The distinction is crucial. In one, repetition and juxtaposition are arbitrary, having little or no effect on the meaning of the terms involved; in the other, similar strategies are deployed, but with decisive effect. In a review of Alfred Döblin’s Berlin Alexanderplatz: Die Geschichte von Franz Biberkopf [Berlin Alexanderplatz: The Story of Franz Biberkopf], Benjamin indeed made just this distinction.

“Petty-bourgeois printed matter, scandalmongering, stories of accidents, the sensational incidents of 1928, folk songs, and advertisements rain down in this text. The montage explodes the framework of the novel, bursts its limits both stylistically and structurally, and clears the way for new, epic possibilities. Formally, above all. The material of the montage is anything but arbitrary. Authentic montage is based on the document. In its fanatical struggle with the work of art, Dadaism used montage to turn daily life into its ally.

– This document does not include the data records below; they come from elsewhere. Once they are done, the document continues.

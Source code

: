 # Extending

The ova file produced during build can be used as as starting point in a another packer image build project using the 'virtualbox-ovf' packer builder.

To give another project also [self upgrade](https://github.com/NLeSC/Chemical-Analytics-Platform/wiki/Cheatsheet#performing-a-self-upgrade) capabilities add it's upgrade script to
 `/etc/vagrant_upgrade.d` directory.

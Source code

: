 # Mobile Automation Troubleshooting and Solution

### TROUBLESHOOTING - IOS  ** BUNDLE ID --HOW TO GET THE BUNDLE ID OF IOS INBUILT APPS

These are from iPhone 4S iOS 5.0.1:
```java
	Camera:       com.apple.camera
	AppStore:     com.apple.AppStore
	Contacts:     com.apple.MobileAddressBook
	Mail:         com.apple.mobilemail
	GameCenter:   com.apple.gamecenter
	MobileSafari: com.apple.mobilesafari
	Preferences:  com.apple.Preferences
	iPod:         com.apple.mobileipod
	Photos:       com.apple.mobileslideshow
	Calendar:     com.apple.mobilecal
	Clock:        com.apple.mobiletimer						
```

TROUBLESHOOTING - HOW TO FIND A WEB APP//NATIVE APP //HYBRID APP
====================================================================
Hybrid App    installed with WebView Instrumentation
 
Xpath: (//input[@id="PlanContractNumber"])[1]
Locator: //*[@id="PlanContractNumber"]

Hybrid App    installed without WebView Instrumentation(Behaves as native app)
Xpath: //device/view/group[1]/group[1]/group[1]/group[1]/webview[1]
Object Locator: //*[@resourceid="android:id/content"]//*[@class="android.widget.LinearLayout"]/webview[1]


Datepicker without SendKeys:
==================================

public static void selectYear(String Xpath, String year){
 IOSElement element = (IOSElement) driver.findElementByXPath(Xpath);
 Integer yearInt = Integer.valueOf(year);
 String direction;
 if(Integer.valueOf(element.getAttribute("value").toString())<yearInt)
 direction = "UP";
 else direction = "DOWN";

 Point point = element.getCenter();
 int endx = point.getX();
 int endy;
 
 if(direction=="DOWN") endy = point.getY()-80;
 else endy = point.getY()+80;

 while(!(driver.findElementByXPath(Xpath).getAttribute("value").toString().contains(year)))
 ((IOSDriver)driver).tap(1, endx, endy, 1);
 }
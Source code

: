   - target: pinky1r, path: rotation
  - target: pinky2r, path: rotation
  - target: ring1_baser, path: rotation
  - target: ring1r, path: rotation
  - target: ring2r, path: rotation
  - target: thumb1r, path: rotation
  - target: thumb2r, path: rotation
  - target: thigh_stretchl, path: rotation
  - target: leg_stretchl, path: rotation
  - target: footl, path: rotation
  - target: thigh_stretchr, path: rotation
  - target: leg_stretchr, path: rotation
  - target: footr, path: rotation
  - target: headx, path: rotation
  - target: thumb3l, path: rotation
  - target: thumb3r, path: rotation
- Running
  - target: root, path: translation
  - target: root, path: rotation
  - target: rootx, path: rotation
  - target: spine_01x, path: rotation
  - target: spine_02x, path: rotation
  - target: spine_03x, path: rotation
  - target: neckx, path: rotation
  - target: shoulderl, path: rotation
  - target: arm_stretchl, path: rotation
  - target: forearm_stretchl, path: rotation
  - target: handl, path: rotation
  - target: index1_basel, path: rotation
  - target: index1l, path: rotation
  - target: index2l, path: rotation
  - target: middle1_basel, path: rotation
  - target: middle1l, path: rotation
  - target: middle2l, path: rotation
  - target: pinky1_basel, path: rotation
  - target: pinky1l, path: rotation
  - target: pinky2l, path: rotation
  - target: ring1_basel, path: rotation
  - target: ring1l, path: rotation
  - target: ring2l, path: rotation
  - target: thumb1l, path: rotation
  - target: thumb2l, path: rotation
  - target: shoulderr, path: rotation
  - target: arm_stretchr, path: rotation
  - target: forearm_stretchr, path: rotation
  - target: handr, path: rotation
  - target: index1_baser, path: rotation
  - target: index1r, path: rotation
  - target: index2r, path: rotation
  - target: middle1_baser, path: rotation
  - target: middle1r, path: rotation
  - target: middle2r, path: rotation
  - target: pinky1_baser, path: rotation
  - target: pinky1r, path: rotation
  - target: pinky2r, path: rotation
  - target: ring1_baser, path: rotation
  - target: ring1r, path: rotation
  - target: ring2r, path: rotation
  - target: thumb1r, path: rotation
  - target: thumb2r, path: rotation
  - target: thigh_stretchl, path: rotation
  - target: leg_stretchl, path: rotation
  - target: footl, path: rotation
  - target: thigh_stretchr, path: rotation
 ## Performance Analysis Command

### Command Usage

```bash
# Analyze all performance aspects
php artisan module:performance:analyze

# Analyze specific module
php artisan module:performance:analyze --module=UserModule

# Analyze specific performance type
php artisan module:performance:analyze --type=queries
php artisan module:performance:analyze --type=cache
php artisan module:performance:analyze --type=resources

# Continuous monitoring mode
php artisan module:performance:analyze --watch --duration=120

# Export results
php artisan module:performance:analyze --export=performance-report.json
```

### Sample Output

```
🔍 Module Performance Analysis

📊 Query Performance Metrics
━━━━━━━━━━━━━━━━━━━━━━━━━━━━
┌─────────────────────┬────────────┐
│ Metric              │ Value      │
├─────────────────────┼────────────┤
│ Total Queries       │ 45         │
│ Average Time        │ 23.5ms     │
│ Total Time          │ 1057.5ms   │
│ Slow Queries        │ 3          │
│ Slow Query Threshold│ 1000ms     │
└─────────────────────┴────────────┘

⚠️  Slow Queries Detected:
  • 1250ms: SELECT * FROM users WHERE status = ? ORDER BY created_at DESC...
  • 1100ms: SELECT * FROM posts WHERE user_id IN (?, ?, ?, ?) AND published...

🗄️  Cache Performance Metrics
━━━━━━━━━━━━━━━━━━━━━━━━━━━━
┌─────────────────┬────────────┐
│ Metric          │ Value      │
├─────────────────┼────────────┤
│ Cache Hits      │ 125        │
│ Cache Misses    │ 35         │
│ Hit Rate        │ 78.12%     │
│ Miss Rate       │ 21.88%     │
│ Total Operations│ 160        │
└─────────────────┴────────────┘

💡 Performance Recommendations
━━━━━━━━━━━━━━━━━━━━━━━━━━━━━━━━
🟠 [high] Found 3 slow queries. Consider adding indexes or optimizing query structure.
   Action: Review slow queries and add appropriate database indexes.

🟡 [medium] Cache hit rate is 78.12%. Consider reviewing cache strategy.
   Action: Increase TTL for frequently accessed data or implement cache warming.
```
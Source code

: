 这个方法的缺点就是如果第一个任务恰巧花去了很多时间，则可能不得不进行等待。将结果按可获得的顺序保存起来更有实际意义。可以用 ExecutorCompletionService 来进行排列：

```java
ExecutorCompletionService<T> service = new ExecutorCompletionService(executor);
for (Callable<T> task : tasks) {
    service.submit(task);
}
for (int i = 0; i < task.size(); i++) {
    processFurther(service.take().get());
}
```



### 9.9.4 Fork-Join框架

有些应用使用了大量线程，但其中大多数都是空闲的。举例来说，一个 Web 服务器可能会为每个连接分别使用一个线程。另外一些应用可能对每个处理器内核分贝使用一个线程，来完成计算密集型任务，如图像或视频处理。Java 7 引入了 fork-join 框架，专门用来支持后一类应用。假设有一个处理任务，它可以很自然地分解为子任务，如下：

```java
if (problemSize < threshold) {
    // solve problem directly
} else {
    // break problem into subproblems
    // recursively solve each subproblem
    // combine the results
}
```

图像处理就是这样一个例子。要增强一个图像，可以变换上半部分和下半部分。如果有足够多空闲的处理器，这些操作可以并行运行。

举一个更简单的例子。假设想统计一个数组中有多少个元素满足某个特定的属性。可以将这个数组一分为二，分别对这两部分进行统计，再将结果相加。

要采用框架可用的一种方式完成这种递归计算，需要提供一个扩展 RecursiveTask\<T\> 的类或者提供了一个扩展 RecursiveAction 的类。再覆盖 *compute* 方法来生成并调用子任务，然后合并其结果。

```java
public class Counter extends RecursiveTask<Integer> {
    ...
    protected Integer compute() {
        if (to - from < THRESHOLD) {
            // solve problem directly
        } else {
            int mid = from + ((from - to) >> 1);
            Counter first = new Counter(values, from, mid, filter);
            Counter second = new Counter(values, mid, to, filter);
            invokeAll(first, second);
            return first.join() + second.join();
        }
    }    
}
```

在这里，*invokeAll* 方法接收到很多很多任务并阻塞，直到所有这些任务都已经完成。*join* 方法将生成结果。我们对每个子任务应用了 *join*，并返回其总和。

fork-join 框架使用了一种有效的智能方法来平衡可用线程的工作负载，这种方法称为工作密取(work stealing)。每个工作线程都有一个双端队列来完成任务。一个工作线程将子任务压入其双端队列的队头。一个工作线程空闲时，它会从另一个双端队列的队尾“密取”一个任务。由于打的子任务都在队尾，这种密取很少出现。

It was the first to proclaim, somewhat uncertainly, the autocracy of the authentic. The film at its best moments made as if to accustom us to montage. Here, for the first time, it has been placed at the service of narrative. Biblical verses, statistics, and texts from hit songs are what Döblin uses to confer authenticity on the narrative. They correspond to the formulaic verse forms of the traditional epic.” (Benjamin “Crisis of the Novel” 301)

Word-counting procedures pursue the opposite effect. They eliminate subtlety, affection, irony — in short, the whole expressive and communicative dimension of discourse — for an inexplicable, mathematical reduction. Montage and remix works, by contrast, play upon the document and source to masterful effect. In this regard, if we are looking for contemporary counterparts to the Surrealist experiments with language, which were at once political and aesthetic, we should perhaps turn to net-artists like Christophe Bruno.

In a recent interview with We-Make-Money-Not-Art, Bruno explained succinctly his work in relation to the commodification of language, as facilitated by Google AdSense and other web monetization practices. His “AdWords Happenings”, for instance, strategically disrupts, or inverts, the intended use of sponsored links. By writing little “spam poems” in the ad boxes that appear to users who search for his name, he was able to collect data from visitor clickthrus and “draw tables rendering the values of a number of keywords: their price relatively to their use (you click, he pays).” Once Google rebuked Bruno “for not playing the game of advertisement, [...] some of the rules of what he calls a ‘generalized semantic capitalism’” were revealed in a new, harsh light. Bruno, for his part, summed up this new economic reality perfectly:  “One of the most interesting fact is that we have reached a situation in which any word of any language has its price, fluctuating according to the laws of the market.”